目的 探究超短波对创伤性脑损伤小鼠损伤修复和小胶质细胞活化的影响。 方法 选取清洁级8周龄的雄性C57BL/6小鼠90只,采用随机数字表法将90只小鼠分为假手术组、脑损伤组和超短波组,每组30只小鼠,在此基础上,再将3组小鼠随机分为2个亚组,每个亚组15只小鼠,分别进行行为学检测和组织与分子学检测。脑损伤组和超短波组使用经典的控制性皮质冲击（CCI）法构建小鼠创伤性脑损伤模型,假手术组只进行麻醉和颅骨切除术,不撞击脑组织。造模成功24 h后,对超短波组进行超短波治疗,每日1次,连续干预7 d。

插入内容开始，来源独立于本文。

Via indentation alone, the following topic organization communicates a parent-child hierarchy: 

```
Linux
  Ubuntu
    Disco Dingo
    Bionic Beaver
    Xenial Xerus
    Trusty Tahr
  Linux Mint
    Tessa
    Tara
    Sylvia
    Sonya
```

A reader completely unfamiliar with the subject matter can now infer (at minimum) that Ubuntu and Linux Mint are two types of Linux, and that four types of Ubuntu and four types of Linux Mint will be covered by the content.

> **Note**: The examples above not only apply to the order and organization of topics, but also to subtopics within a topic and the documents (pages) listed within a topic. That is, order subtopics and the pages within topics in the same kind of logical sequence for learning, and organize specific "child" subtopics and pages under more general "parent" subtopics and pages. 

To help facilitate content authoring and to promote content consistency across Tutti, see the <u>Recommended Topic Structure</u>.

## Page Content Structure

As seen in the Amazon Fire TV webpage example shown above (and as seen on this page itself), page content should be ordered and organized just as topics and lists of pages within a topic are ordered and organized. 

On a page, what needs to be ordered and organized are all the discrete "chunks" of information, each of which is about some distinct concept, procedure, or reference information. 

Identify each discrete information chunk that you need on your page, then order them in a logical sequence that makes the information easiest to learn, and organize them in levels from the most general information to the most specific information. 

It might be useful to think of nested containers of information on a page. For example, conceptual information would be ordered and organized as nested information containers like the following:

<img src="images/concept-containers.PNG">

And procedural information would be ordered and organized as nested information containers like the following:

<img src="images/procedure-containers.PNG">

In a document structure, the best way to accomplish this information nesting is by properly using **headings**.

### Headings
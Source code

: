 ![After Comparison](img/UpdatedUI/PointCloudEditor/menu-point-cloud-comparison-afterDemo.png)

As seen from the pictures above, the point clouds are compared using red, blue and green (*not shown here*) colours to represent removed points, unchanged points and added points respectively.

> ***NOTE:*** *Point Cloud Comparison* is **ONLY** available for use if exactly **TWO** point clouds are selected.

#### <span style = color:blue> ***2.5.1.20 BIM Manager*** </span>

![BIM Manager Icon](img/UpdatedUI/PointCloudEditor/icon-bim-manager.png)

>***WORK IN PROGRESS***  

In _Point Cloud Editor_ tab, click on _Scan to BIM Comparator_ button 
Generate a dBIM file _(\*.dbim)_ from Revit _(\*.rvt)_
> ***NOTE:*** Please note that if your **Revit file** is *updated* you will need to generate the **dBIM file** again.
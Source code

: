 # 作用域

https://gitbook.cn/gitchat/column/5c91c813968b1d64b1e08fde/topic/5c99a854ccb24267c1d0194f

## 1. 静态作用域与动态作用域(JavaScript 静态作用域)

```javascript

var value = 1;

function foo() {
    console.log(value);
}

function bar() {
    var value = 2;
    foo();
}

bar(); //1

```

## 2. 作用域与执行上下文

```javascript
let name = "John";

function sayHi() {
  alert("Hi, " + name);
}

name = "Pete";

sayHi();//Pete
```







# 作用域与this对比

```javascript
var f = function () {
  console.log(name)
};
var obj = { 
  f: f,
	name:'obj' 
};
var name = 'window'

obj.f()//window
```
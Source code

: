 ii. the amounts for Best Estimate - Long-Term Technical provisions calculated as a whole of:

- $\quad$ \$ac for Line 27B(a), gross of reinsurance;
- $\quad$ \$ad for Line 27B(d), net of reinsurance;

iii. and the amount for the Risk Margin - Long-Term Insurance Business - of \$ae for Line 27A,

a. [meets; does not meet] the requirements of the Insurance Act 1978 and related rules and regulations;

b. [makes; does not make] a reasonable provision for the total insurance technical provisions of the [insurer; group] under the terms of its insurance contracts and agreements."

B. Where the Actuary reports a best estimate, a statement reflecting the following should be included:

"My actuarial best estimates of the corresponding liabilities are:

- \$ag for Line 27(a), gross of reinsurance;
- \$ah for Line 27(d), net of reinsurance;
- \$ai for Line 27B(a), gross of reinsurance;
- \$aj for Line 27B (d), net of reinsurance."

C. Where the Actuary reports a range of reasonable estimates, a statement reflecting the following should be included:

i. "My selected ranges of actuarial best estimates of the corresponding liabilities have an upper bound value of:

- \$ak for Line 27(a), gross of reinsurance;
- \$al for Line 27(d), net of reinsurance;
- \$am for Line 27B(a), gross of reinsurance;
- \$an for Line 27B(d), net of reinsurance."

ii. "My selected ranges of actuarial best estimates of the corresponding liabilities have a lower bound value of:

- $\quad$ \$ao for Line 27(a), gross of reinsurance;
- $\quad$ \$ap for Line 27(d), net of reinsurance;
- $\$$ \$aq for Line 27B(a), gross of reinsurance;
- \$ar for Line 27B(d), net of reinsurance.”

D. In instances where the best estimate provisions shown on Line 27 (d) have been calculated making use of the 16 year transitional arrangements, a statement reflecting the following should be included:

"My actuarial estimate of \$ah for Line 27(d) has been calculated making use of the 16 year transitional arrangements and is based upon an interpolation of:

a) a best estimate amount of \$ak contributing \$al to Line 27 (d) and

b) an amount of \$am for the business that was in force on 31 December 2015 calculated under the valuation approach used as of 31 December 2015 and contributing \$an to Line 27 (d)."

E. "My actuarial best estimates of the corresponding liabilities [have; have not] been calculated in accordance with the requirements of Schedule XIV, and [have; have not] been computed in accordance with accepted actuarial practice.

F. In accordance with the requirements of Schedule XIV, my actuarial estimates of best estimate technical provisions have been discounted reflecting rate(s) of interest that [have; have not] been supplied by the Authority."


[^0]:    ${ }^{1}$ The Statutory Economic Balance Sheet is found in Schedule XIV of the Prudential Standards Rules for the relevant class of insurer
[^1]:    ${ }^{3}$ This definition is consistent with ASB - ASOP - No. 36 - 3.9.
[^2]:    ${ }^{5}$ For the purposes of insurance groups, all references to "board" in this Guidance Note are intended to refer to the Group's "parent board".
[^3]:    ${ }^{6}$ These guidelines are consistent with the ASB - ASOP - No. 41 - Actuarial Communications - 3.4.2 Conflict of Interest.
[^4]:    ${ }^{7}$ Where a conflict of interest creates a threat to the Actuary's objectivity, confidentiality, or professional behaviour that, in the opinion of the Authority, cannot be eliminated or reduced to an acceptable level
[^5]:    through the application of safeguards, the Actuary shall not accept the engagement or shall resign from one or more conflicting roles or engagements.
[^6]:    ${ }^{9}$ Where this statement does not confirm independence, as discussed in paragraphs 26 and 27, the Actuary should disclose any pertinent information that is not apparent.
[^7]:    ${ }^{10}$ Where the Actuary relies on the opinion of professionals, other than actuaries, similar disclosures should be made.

3组小鼠的行为学检测包括,于造模成功后第3～5天进行平衡木实验,于造模成功后第6～8天进行疲劳转棒实验,于造模成功后第5天对3组小鼠进行Y迷宫实验,于造模成功后第9天进行旷场实验。于造模成功后第7天对3组小鼠取材,然后采用免疫荧光实验观察3组小鼠损伤灶海马组织微管结合蛋白2(MAP2)和离子钙结合适配器分子1(IBA1)的表达,采用实时荧光定量聚合酶链式反应（qRT-PCR）检测3组小鼠损伤灶周围组织的促炎因子水平和小胶质细胞活化标记物水平。 结果 造模成功后第4天,脑损伤组穿越平衡木的时间为（11.81±3.47）s,显著长于假手术组（P＜0.05）。造模成功后第5天,脑损伤组穿越平衡木的时间显著长于假手术组和超短波组（P＜0.05）。造模后第8天,脑损伤组疲劳转棒实验的在棒时间显著低于假手术组和超短波组（P＜0.05）。造模成功后第5天,脑损伤组Y迷宫实验的新区探索时间和距离均显著低于假手术组和超短波组（P＜0.05）。造模成功后第9天,脑损伤组旷场实验的中心区域探索时间和距离均显著低于假手术组和超短波组（P＜0.05）。脑损伤组小鼠损伤区脑组织的BDNF相对mRNA水平显著低于假手术组和超短波组,差异均有统计学意义（P＜0.05）,脑损伤组损伤灶海马组织MAP2的阳性细胞平均荧光强度值亦显著低于假手术组和超短波组（P＜0.05）。脑损伤组的TNF-α、IL-1β、IL-6 mRNA水平均显著高于假手术组和超短波组,差异均有统计学意义（P＜0.05）。脑损伤组损伤灶海马组织IBA1阳性细胞的平均荧光强度值显著高于假手术组和超短波组,差异均有统计学意义（P＜0.05）;且脑损伤组小鼠损伤灶周围组织Cx3cr1、CD68 mRNA水平均显著高于假手术组和超短波组,差异均有统计学意义（P＜0.05）。 结论 超短波刺激可能通过促进神经元损伤的修复,抑制小胶质细胞活化,以及降低其促炎因子的水平来改善创伤性脑损伤小鼠的运动功能、空间识别记忆能力和焦虑情绪。